RE: OIL12 Mar 2020 08:57
Part 2
Russia came to Vienna and Opec + last week and would like to agree to an extension of the existing supply cuts that expire on April 1 for another three months, and then make decisions based on a stronger basis on the consequences of the corona virus on the market.
The attitude also reflects how the two countries' financial fundamentals differ, says Chris Weafer, who believes that Russia's economy has gone past Saudi Arabia and is now stronger, unlike the situation when Opec + was formed after the recent price crash of 2014.

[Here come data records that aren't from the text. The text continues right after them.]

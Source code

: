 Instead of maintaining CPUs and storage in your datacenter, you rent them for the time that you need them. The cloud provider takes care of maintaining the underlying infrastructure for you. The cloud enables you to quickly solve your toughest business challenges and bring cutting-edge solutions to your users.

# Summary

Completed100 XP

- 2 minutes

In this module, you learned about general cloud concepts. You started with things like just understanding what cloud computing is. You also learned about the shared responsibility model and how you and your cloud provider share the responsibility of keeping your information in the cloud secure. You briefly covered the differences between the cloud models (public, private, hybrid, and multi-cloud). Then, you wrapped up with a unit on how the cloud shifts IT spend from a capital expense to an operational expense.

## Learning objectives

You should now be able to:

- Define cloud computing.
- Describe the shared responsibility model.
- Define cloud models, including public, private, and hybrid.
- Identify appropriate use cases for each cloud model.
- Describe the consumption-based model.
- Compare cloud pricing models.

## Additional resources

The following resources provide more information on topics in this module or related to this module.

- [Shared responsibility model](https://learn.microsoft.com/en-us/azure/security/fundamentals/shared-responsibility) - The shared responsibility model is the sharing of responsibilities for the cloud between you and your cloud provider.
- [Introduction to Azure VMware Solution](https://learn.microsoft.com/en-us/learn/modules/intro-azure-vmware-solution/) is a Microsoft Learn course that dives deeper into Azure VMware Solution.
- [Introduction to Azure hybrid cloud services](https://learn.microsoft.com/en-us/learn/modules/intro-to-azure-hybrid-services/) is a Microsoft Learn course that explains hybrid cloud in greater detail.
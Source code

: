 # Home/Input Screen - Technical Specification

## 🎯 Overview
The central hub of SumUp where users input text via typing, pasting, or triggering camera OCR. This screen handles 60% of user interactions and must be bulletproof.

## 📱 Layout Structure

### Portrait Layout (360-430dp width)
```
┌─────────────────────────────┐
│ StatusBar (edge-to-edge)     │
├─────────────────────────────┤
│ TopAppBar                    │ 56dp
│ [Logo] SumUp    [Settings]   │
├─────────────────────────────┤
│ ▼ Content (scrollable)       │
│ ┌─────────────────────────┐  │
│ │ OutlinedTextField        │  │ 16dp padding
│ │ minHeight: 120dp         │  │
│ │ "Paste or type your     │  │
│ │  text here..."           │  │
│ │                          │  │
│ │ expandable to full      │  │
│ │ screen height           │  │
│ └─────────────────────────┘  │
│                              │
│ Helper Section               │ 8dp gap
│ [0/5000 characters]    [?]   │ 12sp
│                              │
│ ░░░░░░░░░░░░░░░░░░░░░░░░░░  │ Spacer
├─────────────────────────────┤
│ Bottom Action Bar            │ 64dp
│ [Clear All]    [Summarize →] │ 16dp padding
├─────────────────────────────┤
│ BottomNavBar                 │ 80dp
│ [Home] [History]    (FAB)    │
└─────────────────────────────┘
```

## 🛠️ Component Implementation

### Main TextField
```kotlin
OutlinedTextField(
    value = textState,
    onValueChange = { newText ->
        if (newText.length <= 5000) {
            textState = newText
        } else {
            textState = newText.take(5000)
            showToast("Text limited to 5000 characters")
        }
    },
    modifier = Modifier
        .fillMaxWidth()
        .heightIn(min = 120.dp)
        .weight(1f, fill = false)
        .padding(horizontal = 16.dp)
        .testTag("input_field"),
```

Russia, in short, is not as dependent on a high oil price as Saudi Arabia today, and moreover, it seems more than happy that the shale oil industry is knocked out after years of US sanctions on Russian energy companies, the analyst says.
"Of course, Saudi Arabia will not fall flat and say 'hop, we made a little mistake' /… / But the political ties between Saudi Arabia and Russia are too important for both parties, this cannot be stopped by cutting those ties" , says Chris Weafer.
It will be a while before we see a solution, he says. But the fact that the US shale oil industry has grown so mercilessly quickly has worried both Riyadh and Moscow, which further complicates the matter.
"You will probably wait a few weeks and see to it that the drastic fall in prices affects the very worst high-cost producers before a new dialogue between Putin and the Crown Prince (Saudi Arabia's administrative leader is called up) begins to work up," Chris Weafer summed up his view.